Como uma Revolução Nacionalista e Terceirista, aparentada diretamente com o Peronismo histórico, pode acabar se convertendo em uma sistema marxista-leninista de partido único? De fato de Revolução castrista, até o 2 de dezembro de 1961, não se define como comunista senão como terceirista. Os carimbos cubanos dirigidos aos EUA dizem: "Nossa Revolução não é capitalista nem comunista, senão humanista". O próprio Fidel no diário "Revolução" de 17 de março de 1959 afirma: "Frente a ideologias que se disputam a hegemonia, surge a Revolução Cubana, com idéias novas e acontecimentos novos. Não vão confundir o Povo chamando-nos de comunistas". Também algo depois o próprio Che Guevara afirmaria em carta a "Bohemia", publicada em 14 de junho de 1959: "se fosse comunista não duvidaria em dizê-lo a vocês".
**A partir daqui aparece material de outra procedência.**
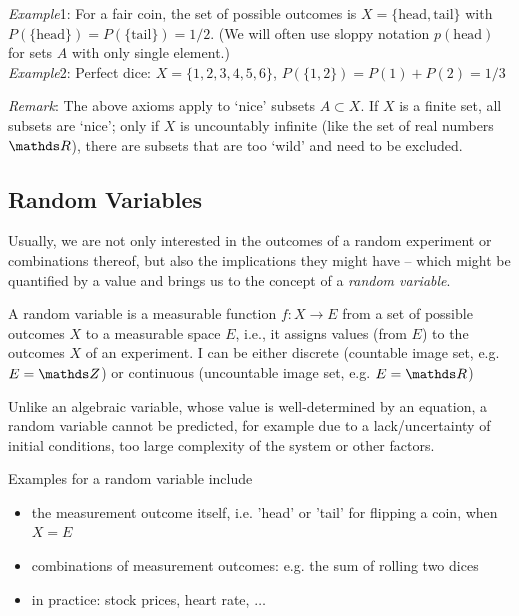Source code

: \documentclass{notebook}
\makeatletter
\newcommand{\Remark}{\textit{Remark}} %
\newcommand{\Example}{\textit{Example}}
\makeatother
\begin{document}
\Example 1: For a fair coin, the set of possible outcomes is $X=\{\text{head},\text{tail}\}$
with $P(\{\text{head}\})=P(\{\text{tail}\})=1/2$. 
(We will often use sloppy notation $p(\text{head})$ for sets $A$ with only single element.)\\
\Example 2: Perfect dice: $X=\{1,2,3,4,5,6\}$, $P(\{1,2\})=P(1)+P(2)=1/3$

\Remark: The above axioms apply to `nice' subsets $A \subset X$. If $X$ is a finite set, all subsets are `nice'; only if $X$ is uncountably infinite (like the set of real numbers $\R$), there are subsets that are too `wild' and need to be excluded.


\subsection*{Random Variables}

Usually, we are not only interested in the outcomes of a random experiment or combinations thereof, but also the implications they might have – which might be quantified by a value and brings us to the concept of a \textit{random variable}.

\begin{theorem}
	A random variable is a measurable function $f:X \to E$ from a set of possible outcomes $X$ to a measurable space $E$, i.e., it assigns values (from $E$) to the outcomes $X$ of an experiment. I can be either discrete (countable image set, e.g. $E = \Z$) or continuous (uncountable image set, e.g. $E = \R$)

\end{theorem}
%
Unlike an algebraic variable, whose value is well-determined by an equation, a random variable cannot be predicted, for example due to a lack/uncertainty of initial conditions, too large complexity of the system or other factors. 

Examples for a random variable include 
%
\begin{itemize}
	\item the measurement outcome itself, i.e. 'head' or 'tail' for flipping a coin, when $X = E$
	\item combinations of measurement outcomes: e.g. the sum of rolling two dices 
	\item in practice: stock prices, heart rate, $\dots$ 
\end{itemize}
%
\end{document}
Essa Revolução Nacional, sem embargo, se vê cercada pelos ianques obrigando ao governo cubano a radicalizar cada vez mais suas posições. Quando a Revolução Cubana, por exemplo, decide importar petróleo russo e as três refinarias ianques em Cuba se negam a processá-lo, Fidel nacionaliza essas propriedades ianques. Os ianques contestam suspendendo a quota de açúcar. Castro contra-ataca rompendo relações com os ianques e obtendo um primeiro crédito soviético. Os ianques auspiciam o desembarque em Baía Cochinoss (abril de 1961), Castro se proclama "marxista-leninista". Se trata de uma radicalização em grande medida forçada pelos ianques como reconhece o Che em uma entrevista a L. Bergquist, "Look", novembro, 1960: "Exceção feita de nossa reforma agrária, que o povo desejava e havia iniciado espontaneamente, todos os procedimentos radicais que adotamos foram uma resposta direta aos atos de agressão por parte dos potentes monopólios dos que vosso país é o máximo expoente. Para saber até onde chegará Cuba, é necessário lhe perguntar ao governo dos EUA até onde ele quer chegar".
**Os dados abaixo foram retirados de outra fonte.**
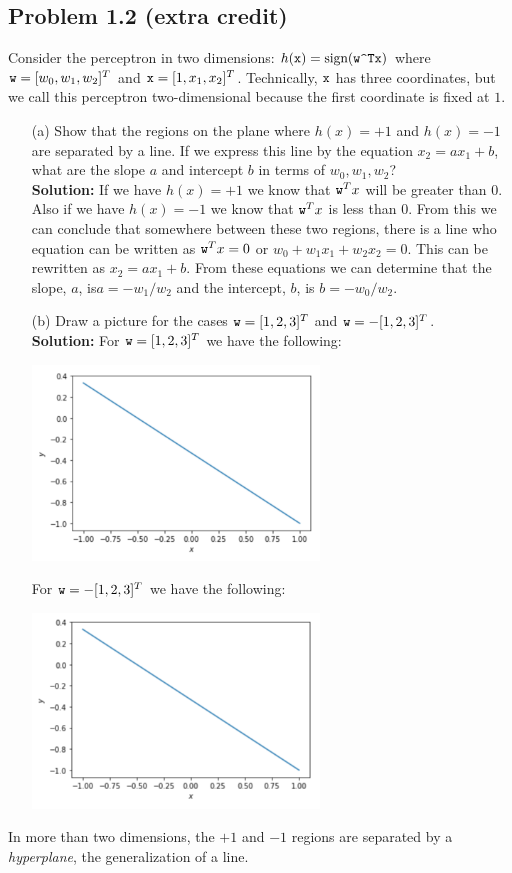 \documentclass[a4paper]{article}
\begin{document}
\subsection{Problem 1.2 (extra credit)} Consider the perceptron in two dimensions: $h(\verb|x|) = \text{sign}
(\verb|w^Tx|)$ where $\verb|w| = [w_0, w_1, w_2]^{T}$ and $\verb|x| = [1, x_1, x_2]^T$.  Technically, 
$\verb|x|$ has three coordinates, but we call this perceptron two-dimensional because the first 
coordinate is fixed at $1$.
\begin{itemize}
    \item[(a)] Show that the regions on the plane where $h(x) = +1$ and $h(x) = -1$ are separated 
    by a line.  If we express this line by the equation $x_2 = ax_1 + b$, what are the slope $a$ and 
    intercept $b$ in terms of $w_0, w_1, w_2$?\\
    \textbf{Solution:} If we have $h(x) = +1$ we know that $\verb|w|^T x$ will be greater than $0$.  
    Also if we have $h(x) = -1$ we know that $\verb|w|^T x$ is less than $0$.  From this we can conclude 
    that somewhere between these two regions, there is a line who equation can be written as 
    $\verb|w|^T x = 0$ or $w_0 + w_1x_1 + w_2x_2 = 0$.  This can be rewritten as $x_2 = ax_1 + b$.  From these equations we can determine that the slope, $a$, is$a = -w_1 / w_2$ and the intercept, $b$, is $b = -w_0 / w_2$.
    \item[(b)] Draw a picture for the cases $\verb|w| = [1, 2, 3]^T$ and $\verb|w| = -[1, 2, 3]^T$.\\
    \textbf{Solution:} For $\verb|w| = [1, 2, 3]^T$ we have the following:
    \begin{center}
        \includegraphics[width=0.6\textwidth]{1-2-b1.jpg}
    \end{center}
    For $\verb|w| = -[1, 2, 3]^T$ we have the following:
    \begin{center}
        \includegraphics[width=0.6\textwidth]{1-2-b2.jpg}
    \end{center}
\end{itemize}
In more than two dimensions, the $+1$ and $-1$ regions are separated by a \textit{hyperplane}, the 
generalization of a line.
\end{document}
A estratégia de se apoiar nos russos para combater aos ianques não é aceita, de todos os modos, pela totalidade do velho castrismo. Franqui distingue nesse sentido pelo menos quatro correntes internas: os pró-ianques que se conformavam com uma "democratização" anti-batistiana, os nacionalistas democráticos, a corrente operária revolucionária socialista porém não pró-soviética (fundamentalmente os sindicatos casuístas) e, finalmente, uma corrente "pequeno-burguesa" autoritária aliada aos comunistas e que é a que acabou triunfando. Os simpatizantes do peronismo em Cuba, nacionalistas democráticos ou socialistas nacionais, acabaram exilados (Pardo Liada, muitos ortodoxos) ou presos (Salvador David, numerosos dirigentes sindicais) e o dilema parece ser, até há pouco, "democracia" pró-ianque ou pró-sovietismo casuísta.

O definitivo trânsito da ex-URSS ao bloco imperialista ocidental; seu abandono de Cuba, agora isolada e contando só com uma eventual ajuda dos Povos latinoamericanos, repropõe a questão e obriga ao castrismo a se basear em suas próprias forças, em um nacionalismo tão distante de ianques como de soviéticos. Poderá voltar o castrismo a um terceirismo revolucionário como o de sua etapa inicial? A História, enquanto criação livro dos Povos o dirá e, sendo assim, Cuba será uma trincheira mais no novo combate emancipador dos Povos da América Latina, com bandeiras nacionais e sociais, tão anti-capitalistas como anti-marxistas.